Sum of Indicators: $\sum_{n=1}^{\infty} \mathbb{1}\{X_1^2/\alpha^2 \geq n\} = \left(1 + \left\lfloor\frac{X_1^2}{\alpha^2}\right\rfloor\right)$

Question

I was working on proving the following proposition:

Suppose $(X_n)$ is some iid sequence of random variables such that $\mathbb{E}(X_1)^2 < \infty$. Then for every $\alpha > 0$ we have

$$\mathbb{P}\left(\limsup_{n \to \infty}|X_n| \geq \alpha\sqrt{n}\right) = 0.$$

Proof. We wan't to invoke the Borel-Cantelli Lemma (B.C.), so since $X_n$ are iid we have

$$\sum_{n=1}^{\infty}\mathbb{P}(|X_n| \geq \alpha\sqrt{n}) = \sum_{n=1}^{\infty}\mathbb{P}(X_n^2 \geq \alpha^2 n) = \sum_{n=1}^{\infty}\mathbb{P}\left(\frac{X_1^2}{\alpha^2} \geq n\right).$$

Using the Monotone Convergence Theorem, we can represent the right-most term as

$$ \sum_{n=1}^{\infty}\mathbb{P}\left(\frac{X_1^2}{\alpha^2} \geq n\right) = \sum_{n=1}^{\infty}\mathbb{E}\left[\mathbb{1}\left\{\frac{X_1^2}{\alpha^2} \geq n\right\}\right] = \mathbb{E}\sum_{n=1}^{\infty} \mathbb{1}\left\{\frac{X_1^2}{\alpha^2} \geq n\right\}.$$

Therefore,

$$\mathbb{E}\sum_{n=1}^{\infty} \mathbb{1}\left\{\frac{X_1^2}{\alpha^2} \geq n\right\} = \mathbb{E}\left(1 + \left\lfloor\frac{X_1^2}{\alpha^2}\right\rfloor\right) \leq 1 + \frac{\mathbb{E}X_1^2}{\alpha^2} < \infty. \tag{1}$$

So, we can invoke B.C. and are done. The bit about the indicator equality involving the floor function is given as a hint without going into detail.

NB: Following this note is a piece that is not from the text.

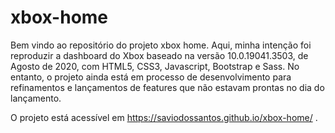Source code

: # xbox-home

Bem vindo ao repositório do projeto xbox home. 
Aqui, minha intenção foi reproduzir a dashboard do Xbox baseado na versão 10.0.19041.3503, de Agosto de 2020, com HTML5, CSS3, Javascript, Bootstrap e Sass. No entanto, o projeto ainda está em processo de desenvolvimento para refinamentos e lançamentos de features que não estavam prontas no dia do lançamento.

O projeto está acessível em https://saviodossantos.github.io/xbox-home/ .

Question. How do we get the equality involving the floor in (1)? Specifically, I don't see how

$$\sum_{n=1}^{\infty} \mathbb{1}\left\{\frac{X_1^2}{\alpha^2} \geq n\right\} = 1 + \left\lfloor\frac{X_1^2}{\alpha^2}\right\rfloor.$$

Could someone expand on this derivation please?

Answer 1

I think there is a slight mistake. (I am interpreting $\left\lfloor x \right\rfloor$ as the greatest integer less than or equal to $x$). If the sums are from $0$ to $\infty$ then you get the value as stated, but otherwise you will get $\left\lfloor\frac{X_1^2}{\alpha^2}\right\rfloor$ instead of $\left\lfloor\frac{X_1^2}{\alpha^2}\right\rfloor +1$

Suppose $\left\lfloor\frac{X_1^2}{\alpha^2}\right\rfloor=k$. Then $k \leq \left\lfloor\frac{X_1^2}{\alpha^2}\right\rfloor <k+1$. So the only integers $n$ such that $\frac{X_1^2}{\alpha^2}\geq n$ are $n=1,2,...,k$. So when you add the indicators on LHS you see that $k$ terms are $1$ and the rest are zeros. Hence the sum is exactly $k$.

Answer 2

I guess there's a small mistake in the end. Fix any $\omega \in \Omega$ . Then, $\frac{X_1(\omega)^2}{\alpha^2}$ is a finite quantity, so $\exists~ N_\omega \in \mathbb{N}$ such that $$\frac{X_1(\omega)^2}{\alpha^2} \geqslant N_\omega\quad~\text{ and }~\quad \frac{X_1(\omega)^2}{\alpha^2} < N_\omega +1$$ and hence, $\left\lfloor\frac{X_1(\omega)^2}{\alpha^2}\right\rfloor = N_\omega$

Thus, for $n = 1 , 2 , \cdots , N_\omega$ , we have : $\mathbb{1}\left\{\frac{X_1(\omega)^2}{\alpha^2} \geq n\right\} = 1$ and otherwise, $0$ .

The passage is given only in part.